Exercise directions
A word-for-word copy of the data is what's wanted; pictures stay out of it.

Material for the task
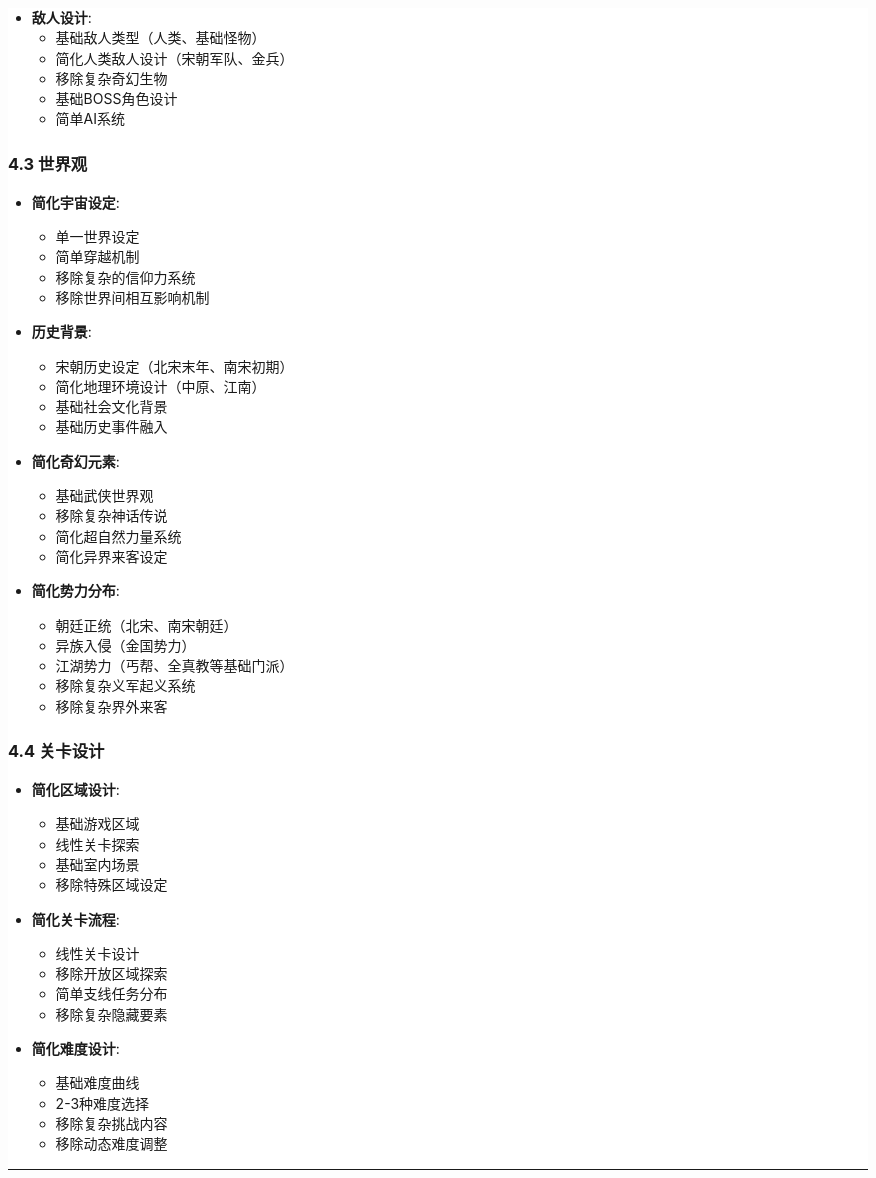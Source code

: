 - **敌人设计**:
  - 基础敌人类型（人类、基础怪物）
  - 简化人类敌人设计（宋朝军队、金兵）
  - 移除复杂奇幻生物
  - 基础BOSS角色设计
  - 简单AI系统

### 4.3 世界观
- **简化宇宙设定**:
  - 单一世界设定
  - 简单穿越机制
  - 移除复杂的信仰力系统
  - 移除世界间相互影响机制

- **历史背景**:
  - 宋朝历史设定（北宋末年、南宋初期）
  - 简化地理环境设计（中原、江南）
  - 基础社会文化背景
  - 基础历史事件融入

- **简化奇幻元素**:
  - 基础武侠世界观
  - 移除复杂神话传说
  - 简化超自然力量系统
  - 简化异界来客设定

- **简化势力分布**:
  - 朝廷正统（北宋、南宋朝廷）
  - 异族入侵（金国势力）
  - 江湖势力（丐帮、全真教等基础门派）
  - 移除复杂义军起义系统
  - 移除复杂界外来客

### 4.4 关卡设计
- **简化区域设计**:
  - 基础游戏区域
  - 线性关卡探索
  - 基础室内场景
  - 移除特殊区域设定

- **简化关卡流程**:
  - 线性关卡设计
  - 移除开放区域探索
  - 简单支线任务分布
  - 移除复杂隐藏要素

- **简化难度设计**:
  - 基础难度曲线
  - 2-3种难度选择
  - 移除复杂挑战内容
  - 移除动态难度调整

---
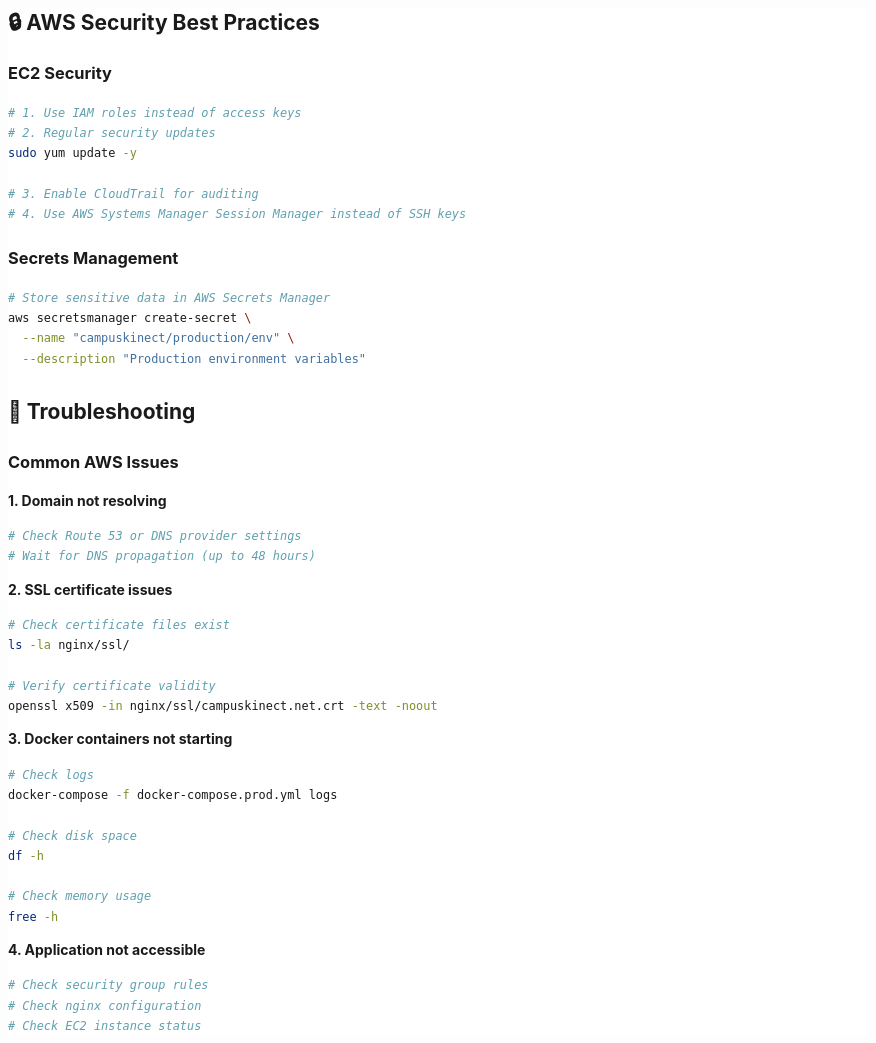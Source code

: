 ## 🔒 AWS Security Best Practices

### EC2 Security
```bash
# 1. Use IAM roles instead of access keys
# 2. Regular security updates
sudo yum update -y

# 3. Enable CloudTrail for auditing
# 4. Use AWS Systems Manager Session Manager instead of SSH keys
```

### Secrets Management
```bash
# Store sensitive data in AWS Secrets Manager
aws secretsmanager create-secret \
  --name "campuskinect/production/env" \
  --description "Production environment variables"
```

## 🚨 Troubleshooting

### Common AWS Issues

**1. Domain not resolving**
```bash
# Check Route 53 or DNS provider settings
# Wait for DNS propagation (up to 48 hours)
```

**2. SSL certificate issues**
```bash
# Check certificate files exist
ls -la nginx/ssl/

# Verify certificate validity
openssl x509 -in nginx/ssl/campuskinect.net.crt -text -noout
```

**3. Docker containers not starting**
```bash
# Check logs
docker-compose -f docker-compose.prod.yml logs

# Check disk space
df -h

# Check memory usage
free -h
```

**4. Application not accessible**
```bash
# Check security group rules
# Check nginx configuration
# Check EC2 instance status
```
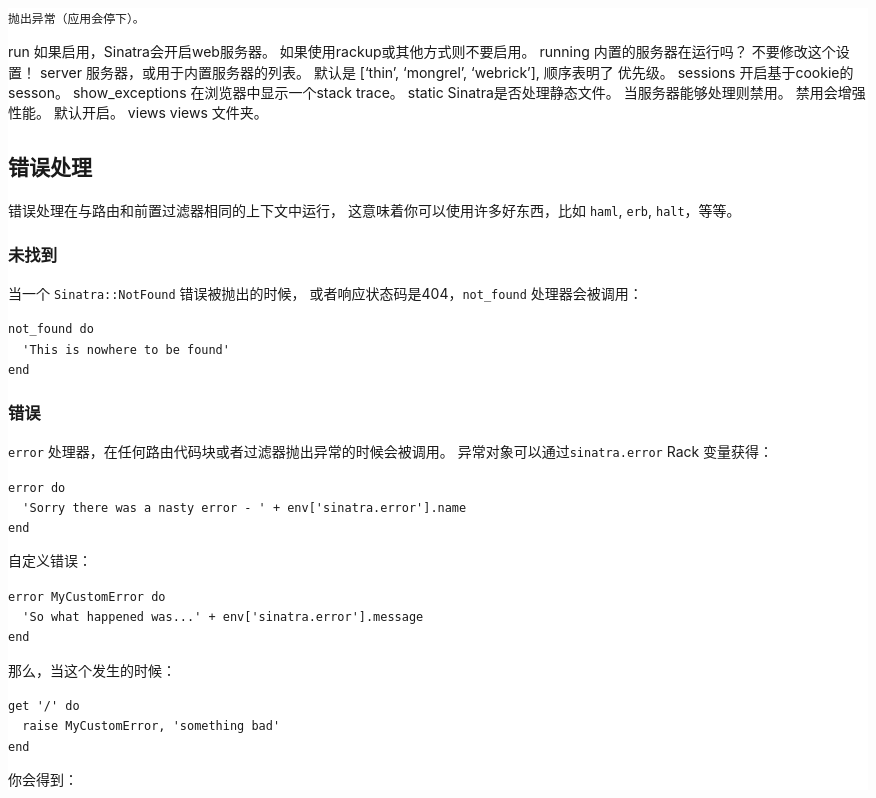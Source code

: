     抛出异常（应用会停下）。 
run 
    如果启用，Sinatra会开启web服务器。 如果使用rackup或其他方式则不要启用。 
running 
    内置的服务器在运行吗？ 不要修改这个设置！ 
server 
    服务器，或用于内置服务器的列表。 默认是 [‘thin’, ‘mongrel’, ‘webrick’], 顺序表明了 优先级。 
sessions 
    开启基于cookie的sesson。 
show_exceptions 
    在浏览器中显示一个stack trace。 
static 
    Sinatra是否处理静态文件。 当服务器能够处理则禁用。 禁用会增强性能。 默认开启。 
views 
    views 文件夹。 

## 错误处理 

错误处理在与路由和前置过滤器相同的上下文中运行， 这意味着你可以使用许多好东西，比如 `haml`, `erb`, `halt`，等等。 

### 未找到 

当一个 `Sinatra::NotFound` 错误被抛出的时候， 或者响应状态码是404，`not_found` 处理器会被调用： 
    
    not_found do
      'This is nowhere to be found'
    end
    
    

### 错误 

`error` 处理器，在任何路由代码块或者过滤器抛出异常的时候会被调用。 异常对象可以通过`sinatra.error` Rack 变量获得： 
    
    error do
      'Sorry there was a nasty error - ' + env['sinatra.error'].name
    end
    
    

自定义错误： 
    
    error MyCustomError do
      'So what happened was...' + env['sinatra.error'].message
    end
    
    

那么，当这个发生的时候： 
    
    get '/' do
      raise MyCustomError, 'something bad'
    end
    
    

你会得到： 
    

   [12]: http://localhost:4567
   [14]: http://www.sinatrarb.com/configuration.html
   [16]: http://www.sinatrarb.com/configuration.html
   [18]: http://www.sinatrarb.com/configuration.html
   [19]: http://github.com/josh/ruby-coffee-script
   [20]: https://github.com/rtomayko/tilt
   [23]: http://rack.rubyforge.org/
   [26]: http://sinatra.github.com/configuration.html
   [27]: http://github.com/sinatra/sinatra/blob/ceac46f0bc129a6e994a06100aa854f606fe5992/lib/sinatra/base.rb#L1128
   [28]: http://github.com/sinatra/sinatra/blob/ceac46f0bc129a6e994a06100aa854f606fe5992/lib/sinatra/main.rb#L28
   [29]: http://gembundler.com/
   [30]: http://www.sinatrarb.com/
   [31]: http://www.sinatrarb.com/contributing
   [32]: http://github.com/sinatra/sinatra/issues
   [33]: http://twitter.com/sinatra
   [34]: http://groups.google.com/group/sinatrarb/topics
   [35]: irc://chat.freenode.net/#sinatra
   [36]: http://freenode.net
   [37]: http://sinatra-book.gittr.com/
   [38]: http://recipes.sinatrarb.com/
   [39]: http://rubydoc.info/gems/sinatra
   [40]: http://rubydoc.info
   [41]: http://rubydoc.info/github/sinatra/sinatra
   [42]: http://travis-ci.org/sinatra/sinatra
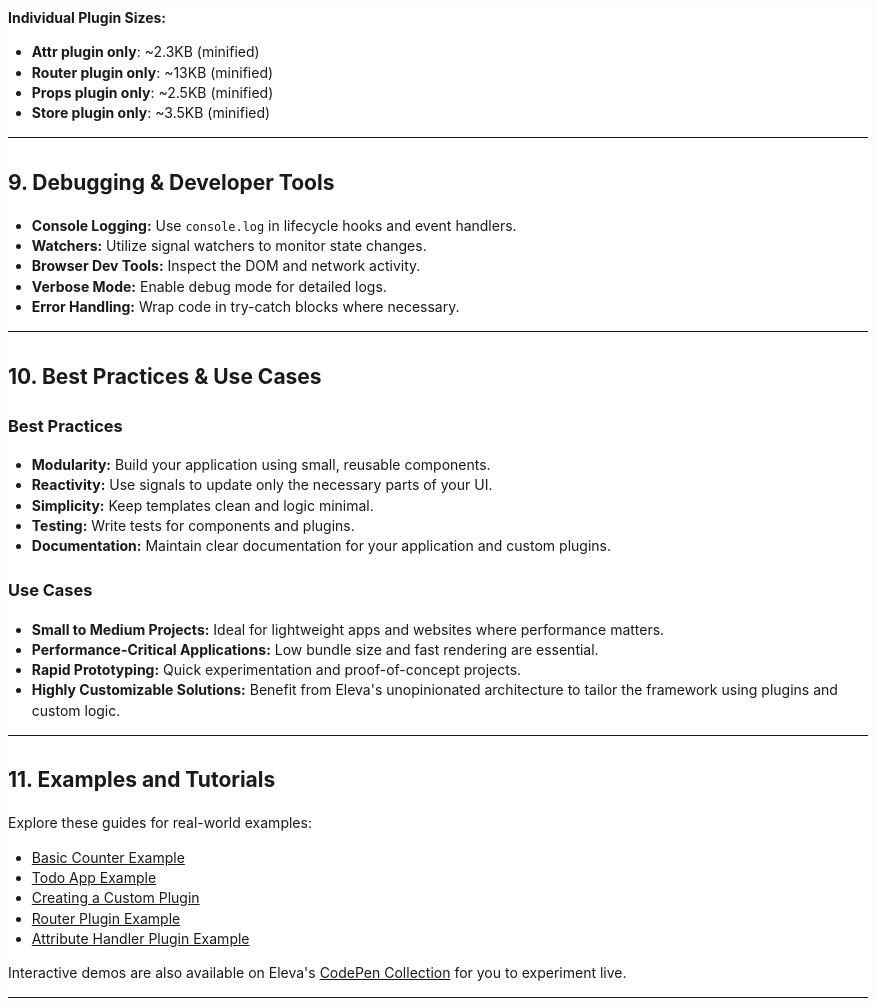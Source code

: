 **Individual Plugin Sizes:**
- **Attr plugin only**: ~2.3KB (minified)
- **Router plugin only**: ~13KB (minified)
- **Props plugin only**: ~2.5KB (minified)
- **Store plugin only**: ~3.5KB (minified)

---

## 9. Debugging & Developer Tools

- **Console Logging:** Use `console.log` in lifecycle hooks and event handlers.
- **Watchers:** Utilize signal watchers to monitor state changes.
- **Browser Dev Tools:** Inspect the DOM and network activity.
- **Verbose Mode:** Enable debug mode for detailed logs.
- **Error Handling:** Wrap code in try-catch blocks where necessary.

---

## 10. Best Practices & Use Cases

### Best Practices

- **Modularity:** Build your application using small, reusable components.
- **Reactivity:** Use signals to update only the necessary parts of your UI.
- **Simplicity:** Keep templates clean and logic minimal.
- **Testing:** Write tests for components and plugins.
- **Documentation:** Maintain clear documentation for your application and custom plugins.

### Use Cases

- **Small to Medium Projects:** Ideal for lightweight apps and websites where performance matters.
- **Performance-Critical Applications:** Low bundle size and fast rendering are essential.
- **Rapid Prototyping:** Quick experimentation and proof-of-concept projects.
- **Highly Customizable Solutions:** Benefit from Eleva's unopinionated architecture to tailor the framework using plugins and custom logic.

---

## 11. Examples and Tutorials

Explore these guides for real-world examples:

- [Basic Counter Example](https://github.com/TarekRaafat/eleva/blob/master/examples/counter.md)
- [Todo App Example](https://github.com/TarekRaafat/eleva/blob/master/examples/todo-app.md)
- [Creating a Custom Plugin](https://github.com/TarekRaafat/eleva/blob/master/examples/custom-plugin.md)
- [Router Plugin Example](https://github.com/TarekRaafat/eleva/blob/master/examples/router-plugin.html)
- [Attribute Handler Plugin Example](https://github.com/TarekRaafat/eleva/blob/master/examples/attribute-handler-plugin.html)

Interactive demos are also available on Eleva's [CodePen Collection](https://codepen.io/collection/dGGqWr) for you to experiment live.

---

Answer area
Source code

: - **敌人设计**:
  - 基础敌人类型（人类、基础怪物）
  - 简化人类敌人设计（宋朝军队、金兵）
  - 移除复杂奇幻生物
  - 基础BOSS角色设计
  - 简单AI系统

### 4.3 世界观
- **简化宇宙设定**:
  - 单一世界设定
  - 简单穿越机制
  - 移除复杂的信仰力系统
  - 移除世界间相互影响机制

- **历史背景**:
  - 宋朝历史设定（北宋末年、南宋初期）
  - 简化地理环境设计（中原、江南）
  - 基础社会文化背景
  - 基础历史事件融入

- **简化奇幻元素**:
  - 基础武侠世界观
  - 移除复杂神话传说
  - 简化超自然力量系统
  - 简化异界来客设定

- **简化势力分布**:
  - 朝廷正统（北宋、南宋朝廷）
  - 异族入侵（金国势力）
  - 江湖势力（丐帮、全真教等基础门派）
  - 移除复杂义军起义系统
  - 移除复杂界外来客

### 4.4 关卡设计
- **简化区域设计**:
  - 基础游戏区域
  - 线性关卡探索
  - 基础室内场景
  - 移除特殊区域设定

- **简化关卡流程**:
  - 线性关卡设计
  - 移除开放区域探索
  - 简单支线任务分布
  - 移除复杂隐藏要素

- **简化难度设计**:
  - 基础难度曲线
  - 2-3种难度选择
  - 移除复杂挑战内容
  - 移除动态难度调整

---
Source code

: ## 🔒 AWS Security Best Practices

### EC2 Security
```bash
# 1. Use IAM roles instead of access keys
# 2. Regular security updates
sudo yum update -y

# 3. Enable CloudTrail for auditing
# 4. Use AWS Systems Manager Session Manager instead of SSH keys
```

### Secrets Management
```bash
# Store sensitive data in AWS Secrets Manager
aws secretsmanager create-secret \
  --name "campuskinect/production/env" \
  --description "Production environment variables"
```

## 🚨 Troubleshooting

### Common AWS Issues

**1. Domain not resolving**
```bash
# Check Route 53 or DNS provider settings
# Wait for DNS propagation (up to 48 hours)
```

**2. SSL certificate issues**
```bash
# Check certificate files exist
ls -la nginx/ssl/

# Verify certificate validity
openssl x509 -in nginx/ssl/campuskinect.net.crt -text -noout
```

**3. Docker containers not starting**
```bash
# Check logs
docker-compose -f docker-compose.prod.yml logs

# Check disk space
df -h

# Check memory usage
free -h
```

**4. Application not accessible**
```bash
# Check security group rules
# Check nginx configuration
# Check EC2 instance status
```
Source code

:     抛出异常（应用会停下）。 
run 
    如果启用，Sinatra会开启web服务器。 如果使用rackup或其他方式则不要启用。 
running 
    内置的服务器在运行吗？ 不要修改这个设置！ 
server 
    服务器，或用于内置服务器的列表。 默认是 [‘thin’, ‘mongrel’, ‘webrick’], 顺序表明了 优先级。 
sessions 
    开启基于cookie的sesson。 
show_exceptions 
    在浏览器中显示一个stack trace。 
static 
    Sinatra是否处理静态文件。 当服务器能够处理则禁用。 禁用会增强性能。 默认开启。 
views 
    views 文件夹。 

## 错误处理 

错误处理在与路由和前置过滤器相同的上下文中运行， 这意味着你可以使用许多好东西，比如 `haml`, `erb`, `halt`，等等。 

### 未找到 

当一个 `Sinatra::NotFound` 错误被抛出的时候， 或者响应状态码是404，`not_found` 处理器会被调用： 
    
    not_found do
      'This is nowhere to be found'
    end
    
    

### 错误 

`error` 处理器，在任何路由代码块或者过滤器抛出异常的时候会被调用。 异常对象可以通过`sinatra.error` Rack 变量获得： 
    
    error do
      'Sorry there was a nasty error - ' + env['sinatra.error'].name
    end
    
    

自定义错误： 
    
    error MyCustomError do
      'So what happened was...' + env['sinatra.error'].message
    end
    
    

那么，当这个发生的时候： 
    
    get '/' do
      raise MyCustomError, 'something bad'
    end
    
    

你会得到： 
    

   [12]: http://localhost:4567
   [14]: http://www.sinatrarb.com/configuration.html
   [16]: http://www.sinatrarb.com/configuration.html
   [18]: http://www.sinatrarb.com/configuration.html
   [19]: http://github.com/josh/ruby-coffee-script
   [20]: https://github.com/rtomayko/tilt
   [23]: http://rack.rubyforge.org/
   [26]: http://sinatra.github.com/configuration.html
   [27]: http://github.com/sinatra/sinatra/blob/ceac46f0bc129a6e994a06100aa854f606fe5992/lib/sinatra/base.rb#L1128
   [28]: http://github.com/sinatra/sinatra/blob/ceac46f0bc129a6e994a06100aa854f606fe5992/lib/sinatra/main.rb#L28
   [29]: http://gembundler.com/
   [30]: http://www.sinatrarb.com/
   [31]: http://www.sinatrarb.com/contributing
   [32]: http://github.com/sinatra/sinatra/issues
   [33]: http://twitter.com/sinatra
   [34]: http://groups.google.com/group/sinatrarb/topics
   [35]: irc://chat.freenode.net/#sinatra
   [36]: http://freenode.net
   [37]: http://sinatra-book.gittr.com/
   [38]: http://recipes.sinatrarb.com/
   [39]: http://rubydoc.info/gems/sinatra
   [40]: http://rubydoc.info
   [41]: http://rubydoc.info/github/sinatra/sinatra
   [42]: http://travis-ci.org/sinatra/sinatra
Source code

: **Individual Plugin Sizes:**
- **Attr plugin only**: ~2.3KB (minified)
- **Router plugin only**: ~13KB (minified)
- **Props plugin only**: ~2.5KB (minified)
- **Store plugin only**: ~3.5KB (minified)

---

## 9. Debugging & Developer Tools

- **Console Logging:** Use `console.log` in lifecycle hooks and event handlers.
- **Watchers:** Utilize signal watchers to monitor state changes.
- **Browser Dev Tools:** Inspect the DOM and network activity.
- **Verbose Mode:** Enable debug mode for detailed logs.
- **Error Handling:** Wrap code in try-catch blocks where necessary.

---

## 10. Best Practices & Use Cases

### Best Practices

- **Modularity:** Build your application using small, reusable components.
- **Reactivity:** Use signals to update only the necessary parts of your UI.
- **Simplicity:** Keep templates clean and logic minimal.
- **Testing:** Write tests for components and plugins.
- **Documentation:** Maintain clear documentation for your application and custom plugins.

### Use Cases

- **Small to Medium Projects:** Ideal for lightweight apps and websites where performance matters.
- **Performance-Critical Applications:** Low bundle size and fast rendering are essential.
- **Rapid Prototyping:** Quick experimentation and proof-of-concept projects.
- **Highly Customizable Solutions:** Benefit from Eleva's unopinionated architecture to tailor the framework using plugins and custom logic.

---

## 11. Examples and Tutorials

Explore these guides for real-world examples:

- [Basic Counter Example](https://github.com/TarekRaafat/eleva/blob/master/examples/counter.md)
- [Todo App Example](https://github.com/TarekRaafat/eleva/blob/master/examples/todo-app.md)
- [Creating a Custom Plugin](https://github.com/TarekRaafat/eleva/blob/master/examples/custom-plugin.md)
- [Router Plugin Example](https://github.com/TarekRaafat/eleva/blob/master/examples/router-plugin.html)
- [Attribute Handler Plugin Example](https://github.com/TarekRaafat/eleva/blob/master/examples/attribute-handler-plugin.html)

Interactive demos are also available on Eleva's [CodePen Collection](https://codepen.io/collection/dGGqWr) for you to experiment live.

---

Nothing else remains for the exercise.